The situation has also won Poland the backing of the EU. For months, they have gone back and forth in their recriminations but the migration crisis has drawn them onto the same side.   

Portraying itself as the vanguard of the EU’s borders, Poland has passed legislation that legalised pushbacks, the forceful expulsion of migrants back towards Belarus, earning a muted rebuke from Brussels despite the practice being outlawed under EU and international law. On December 1, the EU went so far as to debate new measures that would relax protections afforded to asylum seekers trying to enter from Belarus, a shocking move that shows the extent Warsaw has won over the bloc in its forceful response.  This will not likely mean an end to Poland’s problems with the EU, but at the very least it has bought time and some level of breathing space from these issues. 

Will the EU let Poland’s double standard slide?

To be certain, Poland is the victim of a humanitarian disaster that was forced upon it by Lukashenko. By all accounts, Belarus is responsible for engineering a scenario where the plight of desperate migrants has been weaponized into a tool to settle geopolitical scores and force concessions out of the EU. Because of this, Poland is not wrong to seek the support of its European partners in holding Lukashenko to account and in preventing a greater catastrophe from unfolding at their frontier. 

Hybrid warfare or not, none of this should be interpreted as granting Poland carte blanche immunity for any mistreatment of migrants or denial of their rights to asylum.

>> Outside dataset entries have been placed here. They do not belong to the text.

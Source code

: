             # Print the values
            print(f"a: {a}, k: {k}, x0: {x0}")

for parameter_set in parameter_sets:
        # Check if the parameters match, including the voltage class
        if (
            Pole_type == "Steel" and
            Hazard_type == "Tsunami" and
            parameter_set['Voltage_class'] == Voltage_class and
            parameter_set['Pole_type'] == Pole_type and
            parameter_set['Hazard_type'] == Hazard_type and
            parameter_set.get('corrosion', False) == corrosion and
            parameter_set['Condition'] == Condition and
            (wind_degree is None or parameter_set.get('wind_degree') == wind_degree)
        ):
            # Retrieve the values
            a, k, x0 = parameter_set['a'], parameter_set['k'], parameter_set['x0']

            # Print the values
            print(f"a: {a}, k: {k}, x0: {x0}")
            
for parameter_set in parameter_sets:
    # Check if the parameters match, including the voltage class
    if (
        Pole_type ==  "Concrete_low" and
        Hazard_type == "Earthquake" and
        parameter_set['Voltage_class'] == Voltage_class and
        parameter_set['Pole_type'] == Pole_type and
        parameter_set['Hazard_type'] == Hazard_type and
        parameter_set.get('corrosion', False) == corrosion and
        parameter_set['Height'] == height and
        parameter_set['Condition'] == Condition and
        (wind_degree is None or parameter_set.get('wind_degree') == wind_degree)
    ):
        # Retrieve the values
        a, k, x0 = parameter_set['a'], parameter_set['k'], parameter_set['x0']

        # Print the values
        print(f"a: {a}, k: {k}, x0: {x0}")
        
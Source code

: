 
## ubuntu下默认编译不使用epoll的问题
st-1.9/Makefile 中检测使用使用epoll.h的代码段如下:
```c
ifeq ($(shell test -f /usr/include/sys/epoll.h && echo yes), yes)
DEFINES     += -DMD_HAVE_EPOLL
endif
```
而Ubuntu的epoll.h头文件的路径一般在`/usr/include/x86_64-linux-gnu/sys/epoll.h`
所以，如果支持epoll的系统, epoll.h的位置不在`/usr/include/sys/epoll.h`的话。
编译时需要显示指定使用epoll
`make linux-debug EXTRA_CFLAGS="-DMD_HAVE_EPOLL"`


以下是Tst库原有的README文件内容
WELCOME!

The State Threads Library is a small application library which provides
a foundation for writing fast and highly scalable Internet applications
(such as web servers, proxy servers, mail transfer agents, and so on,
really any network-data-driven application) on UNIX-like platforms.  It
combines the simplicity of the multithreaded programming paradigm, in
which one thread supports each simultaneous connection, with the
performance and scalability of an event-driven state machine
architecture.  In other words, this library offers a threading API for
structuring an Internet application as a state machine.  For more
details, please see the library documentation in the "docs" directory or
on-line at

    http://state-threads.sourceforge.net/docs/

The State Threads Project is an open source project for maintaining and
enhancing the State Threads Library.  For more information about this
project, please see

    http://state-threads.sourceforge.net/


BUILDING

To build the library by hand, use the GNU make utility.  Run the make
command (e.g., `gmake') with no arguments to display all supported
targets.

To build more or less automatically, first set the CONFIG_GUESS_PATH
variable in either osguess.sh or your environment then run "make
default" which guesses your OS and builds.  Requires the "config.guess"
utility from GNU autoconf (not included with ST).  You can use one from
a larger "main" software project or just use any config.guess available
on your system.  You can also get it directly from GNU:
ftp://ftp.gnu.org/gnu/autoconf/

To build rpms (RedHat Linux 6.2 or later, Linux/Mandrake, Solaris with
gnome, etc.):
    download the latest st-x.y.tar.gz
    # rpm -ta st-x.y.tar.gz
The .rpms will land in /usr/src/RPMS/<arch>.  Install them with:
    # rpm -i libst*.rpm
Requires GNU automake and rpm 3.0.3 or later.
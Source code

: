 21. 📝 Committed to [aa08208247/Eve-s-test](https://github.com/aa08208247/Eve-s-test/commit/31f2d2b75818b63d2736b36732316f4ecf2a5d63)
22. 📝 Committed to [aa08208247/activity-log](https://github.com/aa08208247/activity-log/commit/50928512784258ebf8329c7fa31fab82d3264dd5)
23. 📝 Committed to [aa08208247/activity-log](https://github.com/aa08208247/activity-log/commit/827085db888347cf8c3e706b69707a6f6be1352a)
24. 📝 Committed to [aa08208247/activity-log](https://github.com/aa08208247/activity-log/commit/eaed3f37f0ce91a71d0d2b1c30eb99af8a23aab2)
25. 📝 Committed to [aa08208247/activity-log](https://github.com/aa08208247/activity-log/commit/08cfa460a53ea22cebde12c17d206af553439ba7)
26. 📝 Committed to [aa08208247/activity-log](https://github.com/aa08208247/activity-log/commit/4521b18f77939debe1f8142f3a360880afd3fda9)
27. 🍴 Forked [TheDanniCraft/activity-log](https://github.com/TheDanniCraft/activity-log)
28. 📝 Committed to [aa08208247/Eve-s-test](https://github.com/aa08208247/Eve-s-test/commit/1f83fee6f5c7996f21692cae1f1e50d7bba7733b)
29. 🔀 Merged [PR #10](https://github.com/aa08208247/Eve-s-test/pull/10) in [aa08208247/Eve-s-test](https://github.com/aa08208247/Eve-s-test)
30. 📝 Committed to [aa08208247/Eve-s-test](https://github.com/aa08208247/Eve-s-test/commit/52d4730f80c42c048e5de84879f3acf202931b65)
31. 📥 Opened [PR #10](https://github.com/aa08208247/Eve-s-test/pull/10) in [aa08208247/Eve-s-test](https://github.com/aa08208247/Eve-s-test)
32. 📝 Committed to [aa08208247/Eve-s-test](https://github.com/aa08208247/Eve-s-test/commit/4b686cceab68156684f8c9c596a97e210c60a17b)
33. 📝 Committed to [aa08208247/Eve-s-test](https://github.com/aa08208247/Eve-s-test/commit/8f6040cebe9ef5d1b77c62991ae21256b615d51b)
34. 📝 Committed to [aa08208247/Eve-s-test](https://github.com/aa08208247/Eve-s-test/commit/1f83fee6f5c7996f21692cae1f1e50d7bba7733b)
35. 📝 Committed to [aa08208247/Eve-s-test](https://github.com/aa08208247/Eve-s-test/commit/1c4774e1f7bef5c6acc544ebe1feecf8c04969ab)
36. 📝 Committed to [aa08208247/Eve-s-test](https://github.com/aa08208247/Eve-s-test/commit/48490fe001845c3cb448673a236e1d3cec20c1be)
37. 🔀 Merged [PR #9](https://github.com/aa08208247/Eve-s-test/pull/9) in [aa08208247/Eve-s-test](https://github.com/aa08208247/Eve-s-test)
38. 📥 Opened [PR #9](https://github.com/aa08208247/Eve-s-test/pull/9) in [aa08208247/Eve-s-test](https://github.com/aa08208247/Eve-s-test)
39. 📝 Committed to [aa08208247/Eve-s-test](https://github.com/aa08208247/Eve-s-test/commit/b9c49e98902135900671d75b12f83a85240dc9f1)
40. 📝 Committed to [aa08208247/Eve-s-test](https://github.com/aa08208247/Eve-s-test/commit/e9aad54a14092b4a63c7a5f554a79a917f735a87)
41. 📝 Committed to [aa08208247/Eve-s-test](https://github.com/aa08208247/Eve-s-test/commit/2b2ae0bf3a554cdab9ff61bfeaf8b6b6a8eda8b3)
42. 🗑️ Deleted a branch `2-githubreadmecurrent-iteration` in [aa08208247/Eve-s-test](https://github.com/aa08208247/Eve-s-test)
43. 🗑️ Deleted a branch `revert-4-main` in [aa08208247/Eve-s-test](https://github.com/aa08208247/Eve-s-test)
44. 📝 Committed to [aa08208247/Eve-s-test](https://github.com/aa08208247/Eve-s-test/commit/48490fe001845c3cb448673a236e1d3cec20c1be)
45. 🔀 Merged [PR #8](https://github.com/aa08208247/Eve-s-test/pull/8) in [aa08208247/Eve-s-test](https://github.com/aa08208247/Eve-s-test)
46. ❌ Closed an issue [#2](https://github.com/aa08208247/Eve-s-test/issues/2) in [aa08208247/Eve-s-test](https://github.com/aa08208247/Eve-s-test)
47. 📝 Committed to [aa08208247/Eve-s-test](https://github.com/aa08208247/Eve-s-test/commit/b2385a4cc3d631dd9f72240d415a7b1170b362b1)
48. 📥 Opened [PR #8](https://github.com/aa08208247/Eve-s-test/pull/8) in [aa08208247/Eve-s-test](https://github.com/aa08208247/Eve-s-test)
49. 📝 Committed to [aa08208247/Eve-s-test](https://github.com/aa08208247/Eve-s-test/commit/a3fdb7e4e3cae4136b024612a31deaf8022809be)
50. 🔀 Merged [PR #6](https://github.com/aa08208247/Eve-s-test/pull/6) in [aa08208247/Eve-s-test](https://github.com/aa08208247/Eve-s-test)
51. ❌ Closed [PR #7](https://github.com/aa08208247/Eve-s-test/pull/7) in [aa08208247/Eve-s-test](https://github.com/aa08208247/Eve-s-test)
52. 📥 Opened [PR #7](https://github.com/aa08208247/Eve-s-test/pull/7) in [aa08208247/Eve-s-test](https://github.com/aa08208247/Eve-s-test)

By taking this approach, Poland risks playing right into its adversaries’ hands by creating fodder that Lukashenko can use to justify his autocratic regime and which is already being used by Putin to sully the reputation of the EU.

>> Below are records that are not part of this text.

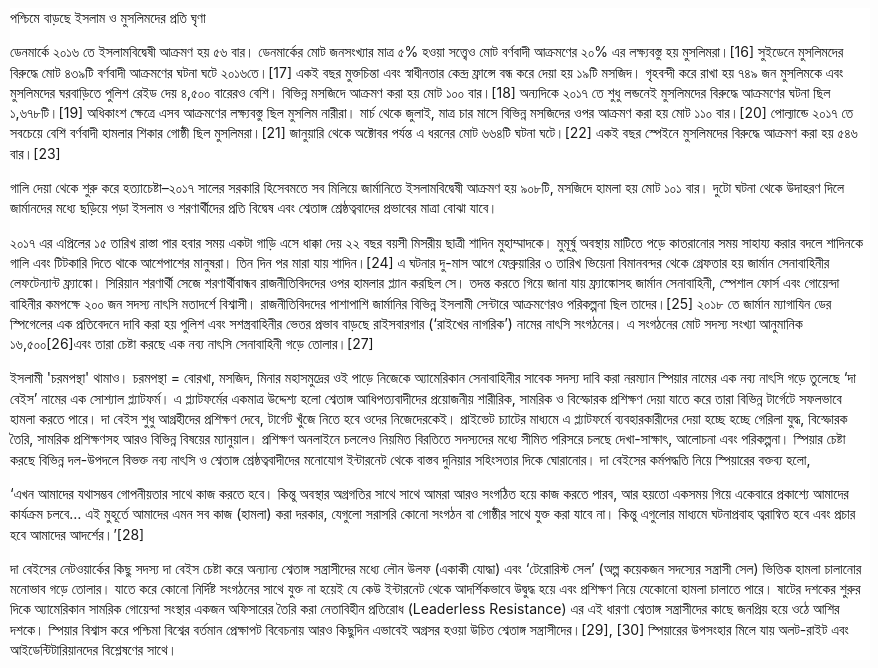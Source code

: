
পশ্চিমে বাড়ছে ইসলাম ও মুসলিমদের প্রতি ঘৃণা


ডেনমার্কে ২০১৬ তে ইসলামবিদ্বেষী আক্রমণ হয় ৫৬ বার। ডেনমার্কের মোট জনসংখ্যার মাত্র ৫% হওয়া সত্ত্বেও মোট বর্ণবাদী আক্রমণের ২০% এর লক্ষ্যবস্তু হয় মুসলিমরা।[16] সুইডেনে মুসলিমদের বিরুদ্ধে মোট ৪৩৯টি বর্ণবাদী আক্রমণের ঘটনা ঘটে ২০১৬তে।[17] একই বছর মুক্তচিন্তা এবং স্বাধীনতার কেন্দ্র ফ্রান্সে বন্ধ করে দেয়া হয় ১৯টি মসজিদ। গৃহবন্দী করে রাখা হয় ৭৪৯ জন মুসলিমকে এবং মুসলিমদের ঘরবাড়িতে পুলিশ রেইড দেয় ৪,৫০০ বারেরও বেশি। বিভিন্ন মসজিদে আক্রমণ করা হয় মোট ১০০ বার।[18] অন্যদিকে ২০১৭ তে শুধু লন্ডনেই মুসলিমদের বিরুদ্ধে আক্রমণের ঘটনা ছিল ১,৬৭৮টি।[19] অধিকাংশ ক্ষেত্রে এসব আক্রমণের লক্ষ্যবস্তু ছিল মুসলিম নারীরা। মার্চ থেকে জুলাই, মাত্র চার মাসে বিভিন্ন মসজিদের ওপর আক্রমণ করা হয় মোট ১১০ বার।[20] পোল্যান্ডে ২০১৭ তে সবচেয়ে বেশি বর্ণবাদী হামলার শিকার গোষ্ঠী ছিল মুসলিমরা।[21] জানুয়ারি থেকে অক্টোবর পর্যন্ত এ ধরনের মোট ৬৬৪টি ঘটনা ঘটে।[22] একই বছর স্পেইনে মুসলিমদের বিরুদ্ধে আক্রমণ করা হয় ৫৪৬ বার।[23]

গালি দেয়া থেকে শুরু করে হত্যাচেষ্টা–২০১৭ সালের সরকারি হিসেবমতে সব মিলিয়ে জার্মানিতে ইসলামবিদ্বেষী আক্রমণ হয় ৯০৮টি, মসজিদে হামলা হয় মোট ১০১ বার। দুটো ঘটনা থেকে উদাহরণ দিলে জার্মানদের মধ্যে ছড়িয়ে পড়া ইসলাম ও শরণার্থীদের প্রতি বিদ্বেষ এবং শ্বেতাঙ্গ শ্রেষ্ঠত্ববাদের প্রভাবের মাত্রা বোঝা যাবে।

২০১৭ এর এপ্রিলের ১৫ তারিখ রাস্তা পার হবার সময় একটা গাড়ি এসে ধাক্কা দেয় ২২ বছর বয়সী মিসরীয় ছাত্রী শাদিন মুহাম্মাদকে। মুমূর্ষু অবস্থায় মাটিতে পড়ে কাতরানোর সময় সাহায্য করার বদলে শাদিনকে গালি এবং টিটকারি দিতে থাকে আশেপাশের মানুষরা। তিন দিন পর মারা যায় শাদিন।[24] এ ঘটনার দু-মাস আগে ফেব্রুয়ারির ৩ তারিখ ভিয়েনা বিমানবন্দর থেকে গ্রেফতার হয় জার্মান সেনাবাহিনীর লেফটেন্যান্ট ফ্র্যাঙ্কো। সিরিয়ান শরণার্থী সেজে শরণার্থীবান্ধব রাজনীতিবিদদের ওপর হামলার প্ল্যান করছিল সে। তদন্ত করতে গিয়ে জানা যায় ফ্র্যাঙ্কোসহ জার্মান সেনাবাহিনী, স্পেশাল ফোর্স এবং গোয়েন্দা বাহিনীর কমপক্ষে ২০০ জন সদস্য নাৎসি মতাদর্শে বিশ্বাসী। রাজনীতিবিদদের পাশাপাশি জার্মানির বিভিন্ন ইসলামী সেন্টারে আক্রমণেরও পরিকল্পনা ছিল তাদের।[25] ২০১৮ তে জার্মান ম্যাগাযিন ডের স্পিগেলের এক প্রতিবেদনে দাবি করা হয় পুলিশ এবং সশস্ত্রবাহিনীর ভেতর প্রভাব বাড়ছে রাইসবারগার (‘রাইখের নাগরিক’) নামের নাৎসি সংগঠনের। এ সংগঠনের মোট সদস্য সংখ্যা আনুমানিক ১৬,৫০০[26]এবং তারা চেষ্টা করছে এক নব্য নাৎসি সেনাবাহিনী গড়ে তোলার।[27]


ইসলামী 'চরমপন্থা' থামাও। চরমপন্থা = বোরখা, মসজিদ, মিনার
মহাসমুদ্রের ওই পাড়ে নিজেকে অ্যামেরিকান সেনাবাহিনীর সাবেক সদস্য দাবি করা নরম্যান স্পিয়ার নামের এক নব্য নাৎসি গড়ে তুলেছে ‘দা বেইস’ নামের এক সোশ্যাল প্ল্যাটফর্ম। এ প্ল্যাটফর্মের একমাত্র উদ্দেশ্য হলো শ্বেতাঙ্গ আধিপত্যবাদীদের প্রয়োজনীয় শারীরিক, সামরিক ও বিস্ফোরক প্রশিক্ষণ দেয়া যাতে করে তারা বিভিন্ন টার্গেটে সফলভাবে হামলা করতে পারে। দা বেইস শুধু আগ্রহীদের প্রশিক্ষণ দেবে, টার্গেট খুঁজে নিতে হবে ওদের নিজেদেরকেই। প্রাইভেট চ্যাটের মাধ্যমে এ প্ল্যাটফর্মে ব্যবহারকারীদের দেয়া হচ্ছে হচ্ছে গেরিলা যুদ্ধ, বিস্ফোরক তৈরি, সামরিক প্রশিক্ষণসহ আরও বিভিন্ন বিষয়ের ম্যানুয়াল। প্রশিক্ষণ অনলাইনে চললেও নিয়মিত বিরতিতে সদস্যদের মধ্যে সীমিত পরিসরে চলছে দেখা-সাক্ষাৎ, আলোচনা এবং পরিকল্পনা। স্পিয়ার চেষ্টা করছে বিভিন্ন দল-উপদলে বিভক্ত নব্য নাৎসি ও শ্বেতাঙ্গ শ্রেষ্ঠত্ববাদীদের মনোযোগ ইন্টারনেট থেকে বাস্তব দুনিয়ার সহিংসতার দিকে ঘোরানোর। দা বেইসের কর্মপদ্ধতি নিয়ে স্পিয়ারের বক্তব্য হলো,

‘এখন আমাদের যথাসম্ভব গোপনীয়তার সাথে কাজ করতে হবে। কিন্তু অবস্থার অগ্রগতির সাথে সাথে আমরা আরও সংগঠিত হয়ে কাজ করতে পারব, আর হয়তো একসময় গিয়ে একেবারে প্রকাশ্যে আমাদের কার্যক্রম চলবে… এই মুহূর্তে আমাদের এমন সব কাজ (হামলা) করা দরকার, যেগুলো সরাসরি কোনো সংগঠন বা গোষ্ঠীর সাথে যুক্ত করা যাবে না। কিন্তু এগুলোর মাধ্যমে ঘটনাপ্রবাহ ত্বরান্বিত হবে এবং প্রচার হবে আমাদের আদর্শের।’[28]


দা বেইসের নেটওয়ার্কের কিছু সদস্য
দা বেইস চেষ্টা করে অন্যান্য শ্বেতাঙ্গ সন্ত্রাসীদের মধ্যে লৌন উলফ (একাকী যোদ্ধা) এবং ‘টেরোরিস্ট সেল’ (অল্প কয়েকজন সদস্যের সন্ত্রাসী সেল) ভিত্তিক হামলা চালানোর মনোভাব গড়ে তোলার। যাতে করে কোনো নির্দিষ্ট সংগঠনের সাথে যুক্ত না হয়েই যে কেউ ইন্টারনেট থেকে আদর্শিকভাবে উদ্বুদ্ধ হয়ে এবং প্রশিক্ষণ নিয়ে যেকোনো হামলা চালাতে পারে। ষাটের দশকের শুরুর দিকে অ্যামেরিকান সামরিক গোয়েন্দা সংস্থার একজন অফিসারের তৈরি করা নেতাবিহীন প্রতিরোধ (Leaderless Resistance) এর এই ধারণা শ্বেতাঙ্গ সন্ত্রাসীদের কাছে জনপ্রিয় হয়ে ওঠে আশির দশকে। স্পিয়ার বিশ্বাস করে পশ্চিমা বিশ্বের বর্তমান প্রেক্ষাপট বিবেচনায় আরও কিছুদিন এভাবেই অগ্রসর হওয়া উচিত শ্বেতাঙ্গ সন্ত্রাসীদের।[29], [30] স্পিয়ারের উপসংহার মিলে যায় অলট-রাইট এবং আইডেন্টিটারিয়ানদের বিশ্লেষণের সাথে।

They may be in the right to consider itself under indirect assault by Minsk, but neither Warsaw or Brussels should use this to excuse abuses that take place in the name of preserving national security. Poland has shown that it does care about the plight of those fleeing persecution or desperation through its embrace of Belarusians critical of Lukashenko. But any claim to a moral high ground will continue to be challenged if it does not at the very least extend some of this decency towards migrants from beyond Europe who seek the same safety and prospects of a better life as their counterparts from Belarus have found.